> **GOAL OF THE EXERCISE**: Lines containing the word "Google" are the ones to copy from the records below.

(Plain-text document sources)

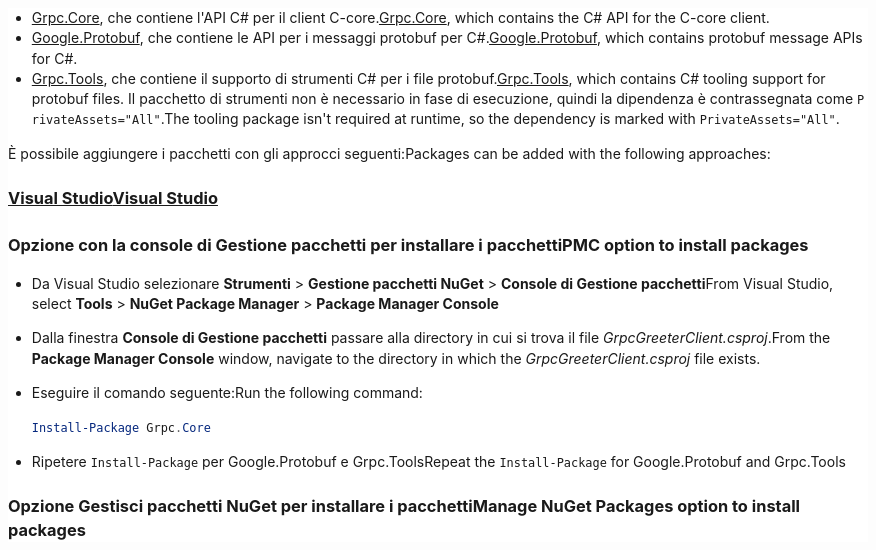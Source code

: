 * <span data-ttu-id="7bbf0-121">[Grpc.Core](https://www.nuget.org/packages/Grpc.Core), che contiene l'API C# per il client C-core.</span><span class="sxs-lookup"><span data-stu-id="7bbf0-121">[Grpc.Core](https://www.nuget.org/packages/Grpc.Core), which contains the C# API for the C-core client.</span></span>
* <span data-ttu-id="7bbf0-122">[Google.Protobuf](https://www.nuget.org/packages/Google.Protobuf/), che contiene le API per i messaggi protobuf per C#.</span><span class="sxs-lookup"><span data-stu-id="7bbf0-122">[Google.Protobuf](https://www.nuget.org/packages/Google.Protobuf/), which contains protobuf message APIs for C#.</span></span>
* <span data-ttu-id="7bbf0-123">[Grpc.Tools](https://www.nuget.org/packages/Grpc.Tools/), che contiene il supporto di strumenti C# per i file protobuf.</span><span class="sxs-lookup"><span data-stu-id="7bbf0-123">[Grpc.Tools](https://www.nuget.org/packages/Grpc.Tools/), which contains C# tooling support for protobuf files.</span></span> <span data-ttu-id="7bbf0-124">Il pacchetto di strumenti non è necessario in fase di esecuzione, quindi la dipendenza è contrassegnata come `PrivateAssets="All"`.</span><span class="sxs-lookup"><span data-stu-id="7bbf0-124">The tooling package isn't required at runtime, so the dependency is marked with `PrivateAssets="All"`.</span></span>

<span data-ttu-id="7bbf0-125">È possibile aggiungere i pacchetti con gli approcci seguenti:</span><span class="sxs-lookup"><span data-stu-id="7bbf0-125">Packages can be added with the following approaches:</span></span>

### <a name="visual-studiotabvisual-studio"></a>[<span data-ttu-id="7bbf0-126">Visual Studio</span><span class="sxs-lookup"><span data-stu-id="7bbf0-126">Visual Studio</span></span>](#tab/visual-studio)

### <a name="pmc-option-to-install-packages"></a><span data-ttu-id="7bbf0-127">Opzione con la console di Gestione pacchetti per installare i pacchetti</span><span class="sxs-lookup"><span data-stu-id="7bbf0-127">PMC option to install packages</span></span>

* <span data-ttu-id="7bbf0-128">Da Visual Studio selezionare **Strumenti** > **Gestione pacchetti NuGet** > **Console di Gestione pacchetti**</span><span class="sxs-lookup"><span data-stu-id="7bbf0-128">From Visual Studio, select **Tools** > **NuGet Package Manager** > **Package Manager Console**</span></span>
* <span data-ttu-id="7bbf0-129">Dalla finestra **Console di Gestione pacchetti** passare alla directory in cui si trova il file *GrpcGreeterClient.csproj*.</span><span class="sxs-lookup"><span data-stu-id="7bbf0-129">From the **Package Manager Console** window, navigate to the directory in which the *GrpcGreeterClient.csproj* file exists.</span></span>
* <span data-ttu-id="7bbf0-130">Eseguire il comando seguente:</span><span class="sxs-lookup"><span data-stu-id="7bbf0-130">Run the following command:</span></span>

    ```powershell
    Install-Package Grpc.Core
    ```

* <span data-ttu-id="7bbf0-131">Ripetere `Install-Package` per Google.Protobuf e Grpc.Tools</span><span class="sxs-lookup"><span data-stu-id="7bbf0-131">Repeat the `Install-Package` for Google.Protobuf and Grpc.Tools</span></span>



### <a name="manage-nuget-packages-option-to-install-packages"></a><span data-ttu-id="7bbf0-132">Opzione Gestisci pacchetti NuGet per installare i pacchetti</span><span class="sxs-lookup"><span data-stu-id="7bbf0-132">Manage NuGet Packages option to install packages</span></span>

> **RESULT OF THE EXERCISE**:
* <span data-ttu-id="7bbf0-122">[Google.Protobuf](https://www.nuget.org/packages/Google.Protobuf/), che contiene le API per i messaggi protobuf per C#.</span><span class="sxs-lookup"><span data-stu-id="7bbf0-122">[Google.Protobuf](https://www.nuget.org/packages/Google.Protobuf/), which contains protobuf message APIs for C#.</span></span>
* <span data-ttu-id="7bbf0-131">Ripetere `Install-Package` per Google.Protobuf e Grpc.Tools</span><span class="sxs-lookup"><span data-stu-id="7bbf0-131">Repeat the `Install-Package` for Google.Protobuf and Grpc.Tools</span></span>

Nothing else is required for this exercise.